[Problem description] Output the records. Match them exactly.

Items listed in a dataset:

○ ○ ○ ○ ○

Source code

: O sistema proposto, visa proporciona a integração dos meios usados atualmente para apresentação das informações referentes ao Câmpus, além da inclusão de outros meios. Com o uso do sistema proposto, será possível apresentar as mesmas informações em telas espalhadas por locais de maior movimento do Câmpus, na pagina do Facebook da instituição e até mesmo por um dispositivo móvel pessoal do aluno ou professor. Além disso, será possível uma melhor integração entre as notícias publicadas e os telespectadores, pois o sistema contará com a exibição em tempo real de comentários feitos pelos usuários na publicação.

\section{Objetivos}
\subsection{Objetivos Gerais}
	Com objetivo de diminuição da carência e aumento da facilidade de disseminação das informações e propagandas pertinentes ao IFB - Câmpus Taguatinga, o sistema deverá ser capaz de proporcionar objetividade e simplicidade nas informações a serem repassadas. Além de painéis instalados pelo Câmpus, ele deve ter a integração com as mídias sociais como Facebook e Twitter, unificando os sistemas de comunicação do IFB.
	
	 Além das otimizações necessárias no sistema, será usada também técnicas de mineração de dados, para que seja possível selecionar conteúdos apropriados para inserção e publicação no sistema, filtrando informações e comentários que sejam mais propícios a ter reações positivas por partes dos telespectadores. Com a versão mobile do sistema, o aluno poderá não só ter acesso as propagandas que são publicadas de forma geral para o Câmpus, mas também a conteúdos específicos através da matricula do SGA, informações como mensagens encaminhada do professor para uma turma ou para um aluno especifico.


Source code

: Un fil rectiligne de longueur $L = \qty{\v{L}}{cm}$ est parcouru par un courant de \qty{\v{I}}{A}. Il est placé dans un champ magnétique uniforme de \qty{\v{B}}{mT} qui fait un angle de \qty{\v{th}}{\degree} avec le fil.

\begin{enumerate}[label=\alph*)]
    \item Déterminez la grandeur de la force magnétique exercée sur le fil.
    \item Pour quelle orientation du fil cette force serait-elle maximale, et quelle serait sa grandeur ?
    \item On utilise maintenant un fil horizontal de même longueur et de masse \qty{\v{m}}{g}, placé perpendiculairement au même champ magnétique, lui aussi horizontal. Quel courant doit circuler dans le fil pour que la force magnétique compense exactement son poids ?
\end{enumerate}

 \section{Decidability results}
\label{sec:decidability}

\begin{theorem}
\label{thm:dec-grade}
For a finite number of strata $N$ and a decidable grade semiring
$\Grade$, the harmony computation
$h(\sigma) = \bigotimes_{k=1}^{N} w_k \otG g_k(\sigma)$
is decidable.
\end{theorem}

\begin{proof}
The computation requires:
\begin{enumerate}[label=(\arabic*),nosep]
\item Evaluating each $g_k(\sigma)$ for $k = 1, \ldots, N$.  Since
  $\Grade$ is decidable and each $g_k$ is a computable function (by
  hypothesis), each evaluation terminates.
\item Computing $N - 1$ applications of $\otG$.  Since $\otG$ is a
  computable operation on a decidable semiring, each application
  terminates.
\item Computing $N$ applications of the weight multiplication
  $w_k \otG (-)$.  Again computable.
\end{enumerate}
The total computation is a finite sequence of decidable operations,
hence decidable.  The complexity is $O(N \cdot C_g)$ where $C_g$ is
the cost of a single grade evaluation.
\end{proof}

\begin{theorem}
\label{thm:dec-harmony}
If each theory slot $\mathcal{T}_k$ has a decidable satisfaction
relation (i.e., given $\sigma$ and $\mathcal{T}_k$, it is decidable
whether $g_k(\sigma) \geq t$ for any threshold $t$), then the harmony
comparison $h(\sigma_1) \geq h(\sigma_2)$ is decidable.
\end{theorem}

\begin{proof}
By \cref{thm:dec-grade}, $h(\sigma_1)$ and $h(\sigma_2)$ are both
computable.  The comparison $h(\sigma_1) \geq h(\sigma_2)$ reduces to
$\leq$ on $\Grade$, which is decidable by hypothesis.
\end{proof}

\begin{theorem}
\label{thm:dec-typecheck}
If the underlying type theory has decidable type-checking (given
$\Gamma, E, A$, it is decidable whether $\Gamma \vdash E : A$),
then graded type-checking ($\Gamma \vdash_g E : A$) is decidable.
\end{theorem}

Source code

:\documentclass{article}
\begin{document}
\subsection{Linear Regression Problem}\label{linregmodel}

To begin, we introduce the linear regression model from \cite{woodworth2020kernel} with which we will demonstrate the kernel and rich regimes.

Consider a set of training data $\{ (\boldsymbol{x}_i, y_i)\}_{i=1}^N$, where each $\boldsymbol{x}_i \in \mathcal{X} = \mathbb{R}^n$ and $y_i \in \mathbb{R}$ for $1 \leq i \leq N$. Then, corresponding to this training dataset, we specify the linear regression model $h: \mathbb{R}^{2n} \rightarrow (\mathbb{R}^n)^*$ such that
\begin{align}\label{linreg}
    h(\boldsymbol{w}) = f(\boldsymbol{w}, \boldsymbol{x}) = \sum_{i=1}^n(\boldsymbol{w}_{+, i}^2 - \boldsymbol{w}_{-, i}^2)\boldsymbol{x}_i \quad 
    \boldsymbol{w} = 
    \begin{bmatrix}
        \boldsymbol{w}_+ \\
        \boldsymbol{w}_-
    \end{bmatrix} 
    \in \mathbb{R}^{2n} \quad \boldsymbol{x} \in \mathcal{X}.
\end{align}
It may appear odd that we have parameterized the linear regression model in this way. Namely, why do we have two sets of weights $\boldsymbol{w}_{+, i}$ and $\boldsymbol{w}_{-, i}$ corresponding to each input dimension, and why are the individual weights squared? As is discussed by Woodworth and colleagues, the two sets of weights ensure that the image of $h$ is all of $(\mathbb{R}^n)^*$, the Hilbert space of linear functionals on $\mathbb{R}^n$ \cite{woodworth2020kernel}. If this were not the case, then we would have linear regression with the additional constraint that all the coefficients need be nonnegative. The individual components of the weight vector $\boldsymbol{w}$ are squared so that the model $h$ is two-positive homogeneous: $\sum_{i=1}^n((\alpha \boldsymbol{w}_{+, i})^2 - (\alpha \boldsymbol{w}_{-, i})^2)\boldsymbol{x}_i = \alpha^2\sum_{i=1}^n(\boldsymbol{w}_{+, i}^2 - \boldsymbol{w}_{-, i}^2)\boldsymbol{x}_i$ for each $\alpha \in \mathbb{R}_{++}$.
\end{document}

○ ○ ○ ○ ○

[Expected answer]
Source code

: O sistema proposto, visa proporciona a integração dos meios usados atualmente para apresentação das informações referentes ao Câmpus, além da inclusão de outros meios. Com o uso do sistema proposto, será possível apresentar as mesmas informações em telas espalhadas por locais de maior movimento do Câmpus, na pagina do Facebook da instituição e até mesmo por um dispositivo móvel pessoal do aluno ou professor. Além disso, será possível uma melhor integração entre as notícias publicadas e os telespectadores, pois o sistema contará com a exibição em tempo real de comentários feitos pelos usuários na publicação.

\section{Objetivos}
\subsection{Objetivos Gerais}
	Com objetivo de diminuição da carência e aumento da facilidade de disseminação das informações e propagandas pertinentes ao IFB - Câmpus Taguatinga, o sistema deverá ser capaz de proporcionar objetividade e simplicidade nas informações a serem repassadas. Além de painéis instalados pelo Câmpus, ele deve ter a integração com as mídias sociais como Facebook e Twitter, unificando os sistemas de comunicação do IFB.
	
	 Além das otimizações necessárias no sistema, será usada também técnicas de mineração de dados, para que seja possível selecionar conteúdos apropriados para inserção e publicação no sistema, filtrando informações e comentários que sejam mais propícios a ter reações positivas por partes dos telespectadores. Com a versão mobile do sistema, o aluno poderá não só ter acesso as propagandas que são publicadas de forma geral para o Câmpus, mas também a conteúdos específicos através da matricula do SGA, informações como mensagens encaminhada do professor para uma turma ou para um aluno especifico.


Source code

: Un fil rectiligne de longueur $L = \qty{\v{L}}{cm}$ est parcouru par un courant de \qty{\v{I}}{A}. Il est placé dans un champ magnétique uniforme de \qty{\v{B}}{mT} qui fait un angle de \qty{\v{th}}{\degree} avec le fil.

\begin{enumerate}[label=\alph*)]
    \item Déterminez la grandeur de la force magnétique exercée sur le fil.
    \item Pour quelle orientation du fil cette force serait-elle maximale, et quelle serait sa grandeur ?
    \item On utilise maintenant un fil horizontal de même longueur et de masse \qty{\v{m}}{g}, placé perpendiculairement au même champ magnétique, lui aussi horizontal. Quel courant doit circuler dans le fil pour que la force magnétique compense exactement son poids ?
\end{enumerate}

 \section{Decidability results}
\label{sec:decidability}

\begin{theorem}
\label{thm:dec-grade}
For a finite number of strata $N$ and a decidable grade semiring
$\Grade$, the harmony computation
$h(\sigma) = \bigotimes_{k=1}^{N} w_k \otG g_k(\sigma)$
is decidable.
\end{theorem}

\begin{proof}
The computation requires:
\begin{enumerate}[label=(\arabic*),nosep]
\item Evaluating each $g_k(\sigma)$ for $k = 1, \ldots, N$.  Since
  $\Grade$ is decidable and each $g_k$ is a computable function (by
  hypothesis), each evaluation terminates.
\item Computing $N - 1$ applications of $\otG$.  Since $\otG$ is a
  computable operation on a decidable semiring, each application
  terminates.
\item Computing $N$ applications of the weight multiplication
  $w_k \otG (-)$.  Again computable.
\end{enumerate}
The total computation is a finite sequence of decidable operations,
hence decidable.  The complexity is $O(N \cdot C_g)$ where $C_g$ is
the cost of a single grade evaluation.
\end{proof}

\begin{theorem}
\label{thm:dec-harmony}
If each theory slot $\mathcal{T}_k$ has a decidable satisfaction
relation (i.e., given $\sigma$ and $\mathcal{T}_k$, it is decidable
whether $g_k(\sigma) \geq t$ for any threshold $t$), then the harmony
comparison $h(\sigma_1) \geq h(\sigma_2)$ is decidable.
\end{theorem}

\begin{proof}
By \cref{thm:dec-grade}, $h(\sigma_1)$ and $h(\sigma_2)$ are both
computable.  The comparison $h(\sigma_1) \geq h(\sigma_2)$ reduces to
$\leq$ on $\Grade$, which is decidable by hypothesis.
\end{proof}

\begin{theorem}
\label{thm:dec-typecheck}
If the underlying type theory has decidable type-checking (given
$\Gamma, E, A$, it is decidable whether $\Gamma \vdash E : A$),
then graded type-checking ($\Gamma \vdash_g E : A$) is decidable.
\end{theorem}

Source code

:\documentclass{article}
\begin{document}
\subsection{Linear Regression Problem}\label{linregmodel}

To begin, we introduce the linear regression model from \cite{woodworth2020kernel} with which we will demonstrate the kernel and rich regimes.

Consider a set of training data $\{ (\boldsymbol{x}_i, y_i)\}_{i=1}^N$, where each $\boldsymbol{x}_i \in \mathcal{X} = \mathbb{R}^n$ and $y_i \in \mathbb{R}$ for $1 \leq i \leq N$. Then, corresponding to this training dataset, we specify the linear regression model $h: \mathbb{R}^{2n} \rightarrow (\mathbb{R}^n)^*$ such that
\begin{align}\label{linreg}
    h(\boldsymbol{w}) = f(\boldsymbol{w}, \boldsymbol{x}) = \sum_{i=1}^n(\boldsymbol{w}_{+, i}^2 - \boldsymbol{w}_{-, i}^2)\boldsymbol{x}_i \quad 
    \boldsymbol{w} = 
    \begin{bmatrix}
        \boldsymbol{w}_+ \\
        \boldsymbol{w}_-
    \end{bmatrix} 
    \in \mathbb{R}^{2n} \quad \boldsymbol{x} \in \mathcal{X}.
\end{align}
It may appear odd that we have parameterized the linear regression model in this way. Namely, why do we have two sets of weights $\boldsymbol{w}_{+, i}$ and $\boldsymbol{w}_{-, i}$ corresponding to each input dimension, and why are the individual weights squared? As is discussed by Woodworth and colleagues, the two sets of weights ensure that the image of $h$ is all of $(\mathbb{R}^n)^*$, the Hilbert space of linear functionals on $\mathbb{R}^n$ \cite{woodworth2020kernel}. If this were not the case, then we would have linear regression with the additional constraint that all the coefficients need be nonnegative. The individual components of the weight vector $\boldsymbol{w}$ are squared so that the model $h$ is two-positive homogeneous: $\sum_{i=1}^n((\alpha \boldsymbol{w}_{+, i})^2 - (\alpha \boldsymbol{w}_{-, i})^2)\boldsymbol{x}_i = \alpha^2\sum_{i=1}^n(\boldsymbol{w}_{+, i}^2 - \boldsymbol{w}_{-, i}^2)\boldsymbol{x}_i$ for each $\alpha \in \mathbb{R}_{++}$.
\end{document}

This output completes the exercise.